▶ _AIM OF THE EXERCISE_:
Return the data exactly, but only from the line containing "Event horizon" through its last line.

%%

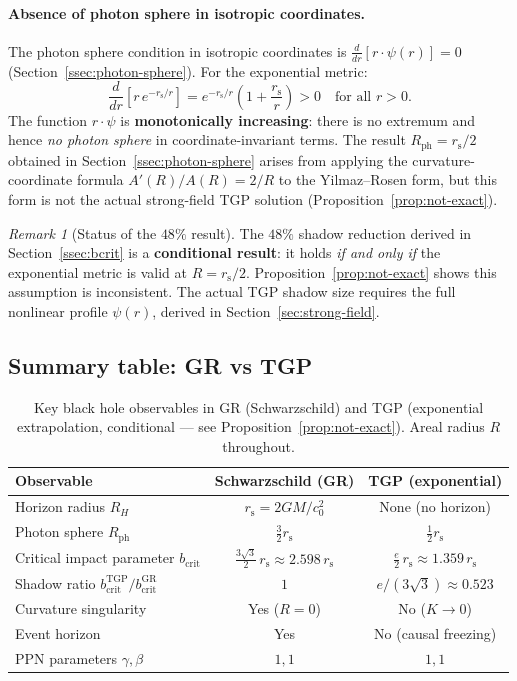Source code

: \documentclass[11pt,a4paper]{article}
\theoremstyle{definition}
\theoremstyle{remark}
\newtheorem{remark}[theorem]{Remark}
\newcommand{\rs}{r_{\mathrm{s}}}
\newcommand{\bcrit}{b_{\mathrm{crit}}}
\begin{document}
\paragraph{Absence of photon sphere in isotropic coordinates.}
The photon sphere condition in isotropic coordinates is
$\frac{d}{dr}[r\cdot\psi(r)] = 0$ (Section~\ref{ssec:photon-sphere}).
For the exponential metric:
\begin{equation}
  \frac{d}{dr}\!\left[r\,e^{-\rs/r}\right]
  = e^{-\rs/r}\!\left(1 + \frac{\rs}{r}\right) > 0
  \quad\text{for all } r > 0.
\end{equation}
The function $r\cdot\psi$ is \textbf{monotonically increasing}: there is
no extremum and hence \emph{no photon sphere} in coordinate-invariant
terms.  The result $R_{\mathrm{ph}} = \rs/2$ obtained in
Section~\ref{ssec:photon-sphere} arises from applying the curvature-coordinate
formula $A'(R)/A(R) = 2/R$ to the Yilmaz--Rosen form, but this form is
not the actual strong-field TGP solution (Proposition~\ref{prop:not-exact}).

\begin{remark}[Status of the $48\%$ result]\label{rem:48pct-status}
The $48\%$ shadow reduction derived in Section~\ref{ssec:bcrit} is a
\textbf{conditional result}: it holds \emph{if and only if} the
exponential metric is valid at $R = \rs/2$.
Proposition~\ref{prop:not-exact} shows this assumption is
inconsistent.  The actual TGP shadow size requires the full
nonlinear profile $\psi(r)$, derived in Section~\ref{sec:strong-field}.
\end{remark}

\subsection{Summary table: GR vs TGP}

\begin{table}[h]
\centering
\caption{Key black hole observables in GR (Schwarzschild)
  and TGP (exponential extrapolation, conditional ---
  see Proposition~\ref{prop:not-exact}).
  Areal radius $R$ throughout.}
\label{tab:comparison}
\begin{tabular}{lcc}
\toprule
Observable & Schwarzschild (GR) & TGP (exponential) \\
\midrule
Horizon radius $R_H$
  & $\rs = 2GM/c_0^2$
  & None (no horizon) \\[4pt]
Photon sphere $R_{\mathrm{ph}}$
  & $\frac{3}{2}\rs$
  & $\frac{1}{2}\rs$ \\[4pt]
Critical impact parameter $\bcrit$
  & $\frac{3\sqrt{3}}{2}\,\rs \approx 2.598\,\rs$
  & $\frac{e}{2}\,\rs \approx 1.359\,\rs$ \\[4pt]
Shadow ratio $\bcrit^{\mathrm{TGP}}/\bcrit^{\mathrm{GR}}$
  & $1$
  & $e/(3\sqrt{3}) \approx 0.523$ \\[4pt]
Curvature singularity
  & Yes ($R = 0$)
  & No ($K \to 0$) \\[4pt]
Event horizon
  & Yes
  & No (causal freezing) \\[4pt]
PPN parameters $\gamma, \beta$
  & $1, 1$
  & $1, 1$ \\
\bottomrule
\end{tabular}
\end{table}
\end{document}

%%

▶ _EXPECTED ANSWER_:
Event horizon
  & Yes
  & No (causal freezing) \\[4pt]
PPN parameters $\gamma, \beta$
  & $1, 1$
  & $1, 1$ \\
\bottomrule
\end{tabular}
\end{table}
\end{document}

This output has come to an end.